Bij het horen van de politiesirenes slaan de boeven op de vlucht. De politie en Hogema gaan naar de Eekhoorn, waar ze niemand aantreffen. Wel lopen ze twee boeven tegen het lijf, die worden ingerekend. Ze zeggen niet te weten waar Mieke is. De politie schakelt het leger in, dat met tweehonderd man de omgeving komt uitkammen. De signaalhoorn lokt Bas naar buiten, waar hij enkele militairen treft en zich bekendmaakt.
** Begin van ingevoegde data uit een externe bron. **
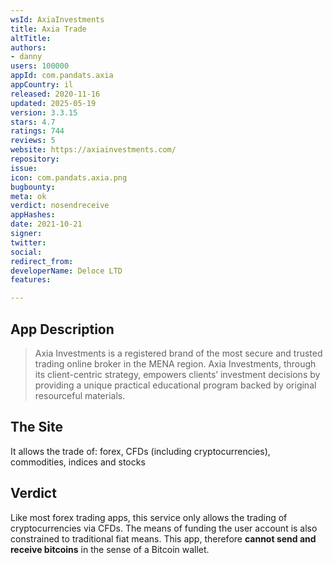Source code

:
 ```yaml
---
wsId: AxiaInvestments
title: Axia Trade
altTitle: 
authors:
- danny
users: 100000
appId: com.pandats.axia
appCountry: il
released: 2020-11-16
updated: 2025-05-19
version: 3.3.15
stars: 4.7
ratings: 744
reviews: 5
website: https://axiainvestments.com/
repository: 
issue: 
icon: com.pandats.axia.png
bugbounty: 
meta: ok
verdict: nosendreceive
appHashes: 
date: 2021-10-21
signer: 
twitter: 
social: 
redirect_from: 
developerName: Deloce LTD
features: 

---
```


## App Description

> Axia Investments is a registered brand of the most secure and trusted trading online broker in the MENA region. Axia Investments, through its client-centric strategy, empowers clients’ investment decisions by providing a unique practical educational program backed by original resourceful materials.

## The Site

It allows the trade of: forex, CFDs (including cryptocurrencies), commodities, indices and stocks

## Verdict

Like most forex trading apps, this service only allows the trading of cryptocurrencies via CFDs. The means of funding the user account is also constrained to traditional fiat means. This app, therefore **cannot send and receive bitcoins** in the sense of a Bitcoin wallet.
Wanneer Bas en Mieke bij Hogema aankomen, is Heiligers daar al gearriveerd, in de veronderstelling dat Bas op het spoor van de juweliersdieven de bende van de Rode hand was en er dus fotomateriaal te schieten zou vallen. Dat blijkt ook zo te zijn. De bende vervoert de gestolen juwelen vervolgens per vliegtuig het land uit. Hogema zegt dat in deze buurt inderdaad landingsgelegenheid voor een vliegtuig bestaat. In deze tijd van het jaar is Hogema de enige omwonende en zijn dochter is alleen ontvoerd om hem in bedwang te houden mocht hij iets merken van leven in de buurt.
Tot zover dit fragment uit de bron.